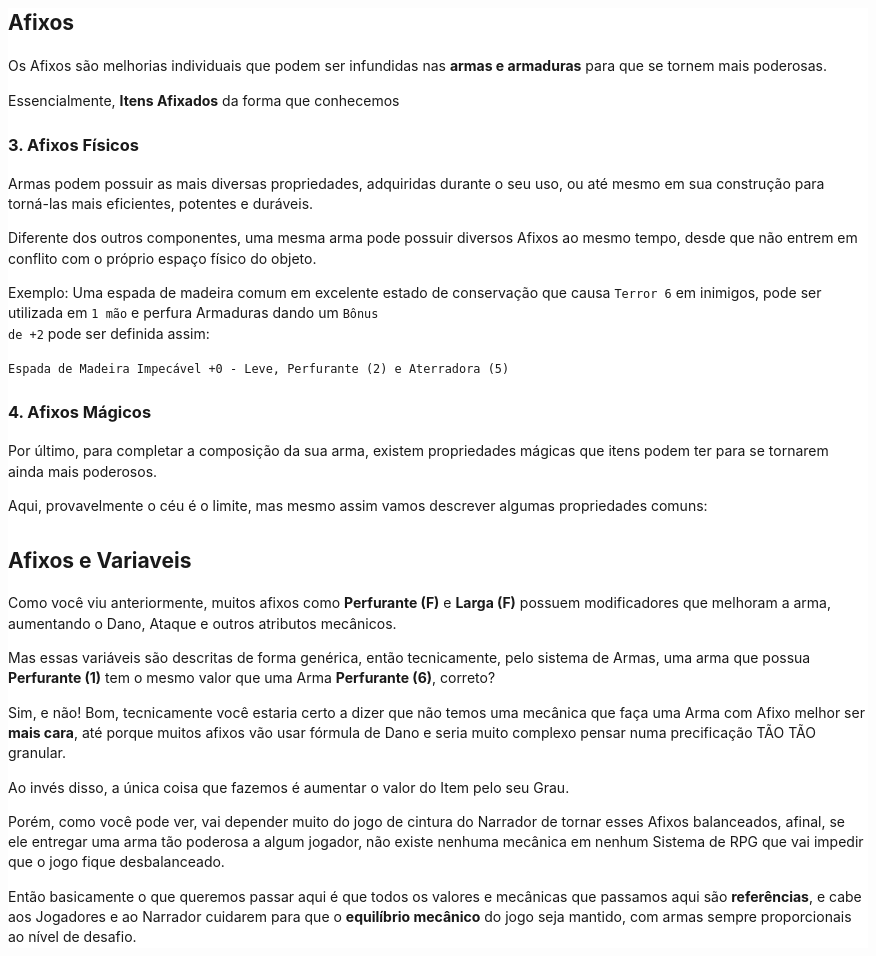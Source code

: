 <BaseMaterialListMagical />

## Afixos

Os Afixos são melhorias individuais que podem ser infundidas nas **armas e armaduras** para que se tornem mais poderosas.

Essencialmente, **Itens Afixados** da forma que conhecemos

### 3. Afixos Físicos

Armas podem possuir as mais diversas propriedades, adquiridas durante o seu uso, ou até mesmo em sua construção para torná-las mais eficientes, potentes e duráveis.

Diferente dos outros componentes, uma mesma arma pode possuir diversos Afixos ao mesmo tempo, desde que não entrem em conflito com o próprio espaço físico do objeto.

<PhysicalAffixes />

Exemplo:
Uma espada de madeira comum em excelente estado de conservação que causa <code>Terror 6</code> em inimigos, pode ser utilizada em <code>1 mão</code> e perfura Armaduras dando um <code>Bônus de +2</code> pode ser definida assim:

`Espada de Madeira Impecável +0 - Leve, Perfurante (2) e Aterradora (5)`

### 4. Afixos Mágicos

Por último, para completar a composição da sua arma, existem propriedades mágicas que itens podem ter para se tornarem ainda mais poderosos.

Aqui, provavelmente o céu é o limite, mas mesmo assim vamos descrever algumas propriedades comuns:

<MagicalAffixes />

## Afixos e Variaveis

Como você viu anteriormente, muitos afixos como **Perfurante (F)** e **Larga (F)** possuem modificadores que melhoram a arma, aumentando o Dano, Ataque e outros atributos mecânicos.

Mas essas variáveis são descritas de forma genérica, então tecnicamente, pelo sistema de Armas, uma arma que possua **Perfurante (1)** tem o mesmo valor que uma Arma **Perfurante (6)**, correto?

Sim, e não!
Bom, tecnicamente você estaria certo a dizer que não temos uma mecânica que faça uma Arma com Afixo melhor ser **mais cara**, até porque muitos afixos vão usar fórmula de Dano e seria muito complexo pensar numa precificação TÃO TÃO granular.

Ao invés disso, a única coisa que fazemos é aumentar o valor do Item pelo seu Grau.

Porém, como você pode ver, vai depender muito do jogo de cintura do Narrador de tornar esses Afixos balanceados, afinal, se ele entregar uma arma tão poderosa a algum jogador, não existe nenhuma mecânica em nenhum Sistema de RPG que vai impedir que o jogo fique desbalanceado.

Então basicamente o que queremos passar aqui é que todos os valores e mecânicas que passamos aqui são **referências**, e cabe aos Jogadores e ao Narrador cuidarem para que o **equilíbrio mecânico** do jogo seja mantido, com armas sempre proporcionais ao nível de desafio.
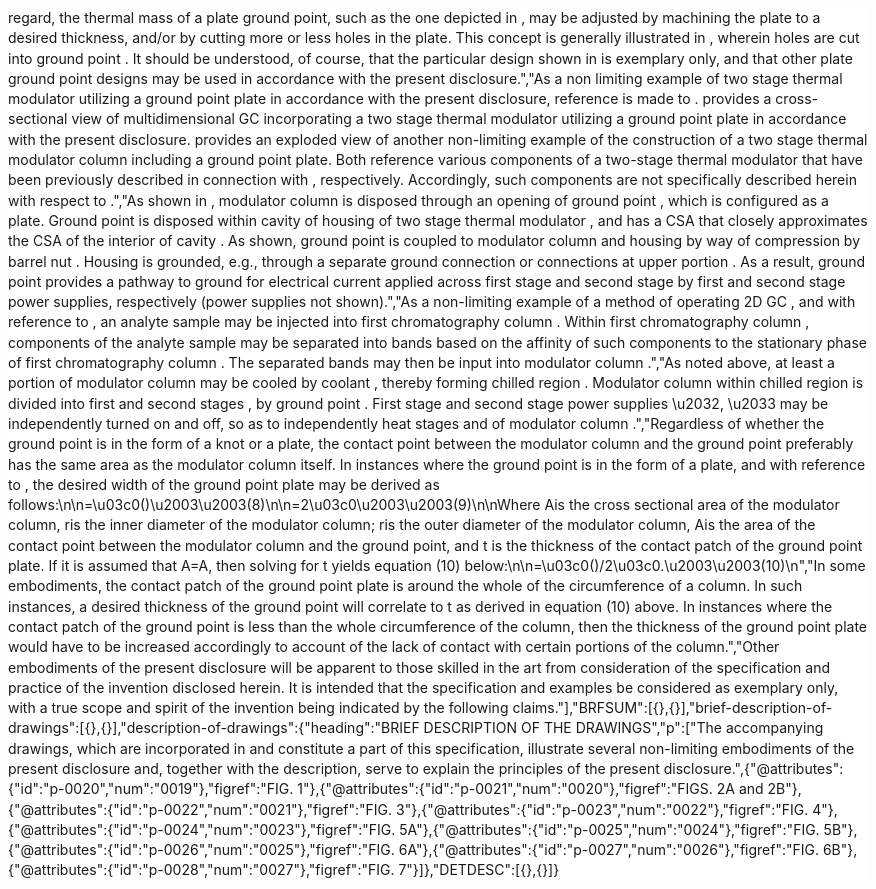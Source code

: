 regard, the thermal mass of a plate ground point, such as the one depicted in , may be adjusted by machining the plate to a desired thickness, and\/or by cutting more or less holes in the plate. This concept is generally illustrated in , wherein holes  are cut into ground point . It should be understood, of course, that the particular design shown in  is exemplary only, and that other plate ground point designs may be used in accordance with the present disclosure.","As a non limiting example of two stage thermal modulator utilizing a ground point plate in accordance with the present disclosure, reference is made to .  provides a cross-sectional view of multidimensional GC incorporating a two stage thermal modulator  utilizing a ground point plate in accordance with the present disclosure.  provides an exploded view of another non-limiting example of the construction of a two stage thermal modulator column  including a ground point plate. Both  reference various components of a two-stage thermal modulator that have been previously described in connection with , respectively. Accordingly, such components are not specifically described herein with respect to .","As shown in , modulator column  is disposed through an opening of ground point , which is configured as a plate. Ground point  is disposed within cavity  of housing  of two stage thermal modulator , and has a CSA that closely approximates the CSA of the interior of cavity . As shown, ground point  is coupled to modulator column  and housing  by way of compression by barrel nut . Housing  is grounded, e.g., through a separate ground connection or connections at upper portion . As a result, ground point  provides a pathway to ground for electrical current applied across first stage  and second stage  by first and second stage power supplies, respectively (power supplies not shown).","As a non-limiting example of a method of operating 2D GC , and with reference to , an analyte sample may be injected into first chromatography column . Within first chromatography column , components of the analyte sample may be separated into bands based on the affinity of such components to the stationary phase of first chromatography column . The separated bands may then be input into modulator column .","As noted above, at least a portion of modulator column  may be cooled by coolant , thereby forming chilled region . Modulator column  within chilled region  is divided into first and second stages ,  by ground point . First stage and second stage power supplies \u2032, \u2033 may be independently turned on and off, so as to independently heat stages  and  of modulator column .","Regardless of whether the ground point is in the form of a knot or a plate, the contact point between the modulator column and the ground point preferably has the same area as the modulator column itself. In instances where the ground point is in the form of a plate, and with reference to , the desired width of the ground point plate may be derived as follows:\n\n=\u03c0()\u2003\u2003(8)\n\n=2\u03c0\u2003\u2003(9)\n\nWhere Ais the cross sectional area of the modulator column, ris the inner diameter of the modulator column; ris the outer diameter of the modulator column, Ais the area of the contact point between the modulator column and the ground point, and t is the thickness of the contact patch of the ground point plate. If it is assumed that A=A, then solving for t yields equation (10) below:\n\n=\u03c0()\/2\u03c0.\u2003\u2003(10)\n","In some embodiments, the contact patch of the ground point plate is around the whole of the circumference of a column. In such instances, a desired thickness of the ground point will correlate to t as derived in equation (10) above. In instances where the contact patch of the ground point is less than the whole circumference of the column, then the thickness of the ground point plate would have to be increased accordingly to account of the lack of contact with certain portions of the column.","Other embodiments of the present disclosure will be apparent to those skilled in the art from consideration of the specification and practice of the invention disclosed herein. It is intended that the specification and examples be considered as exemplary only, with a true scope and spirit of the invention being indicated by the following claims."],"BRFSUM":[{},{}],"brief-description-of-drawings":[{},{}],"description-of-drawings":{"heading":"BRIEF DESCRIPTION OF THE DRAWINGS","p":["The accompanying drawings, which are incorporated in and constitute a part of this specification, illustrate several non-limiting embodiments of the present disclosure and, together with the description, serve to explain the principles of the present disclosure.",{"@attributes":{"id":"p-0020","num":"0019"},"figref":"FIG. 1"},{"@attributes":{"id":"p-0021","num":"0020"},"figref":"FIGS. 2A and 2B"},{"@attributes":{"id":"p-0022","num":"0021"},"figref":"FIG. 3"},{"@attributes":{"id":"p-0023","num":"0022"},"figref":"FIG. 4"},{"@attributes":{"id":"p-0024","num":"0023"},"figref":"FIG. 5A"},{"@attributes":{"id":"p-0025","num":"0024"},"figref":"FIG. 5B"},{"@attributes":{"id":"p-0026","num":"0025"},"figref":"FIG. 6A"},{"@attributes":{"id":"p-0027","num":"0026"},"figref":"FIG. 6B"},{"@attributes":{"id":"p-0028","num":"0027"},"figref":"FIG. 7"}]},"DETDESC":[{},{}]}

★ ★ ★

Exercise: For every line of the records above that holds the word "podem", count one, and state the total only.

Solution for this task: 3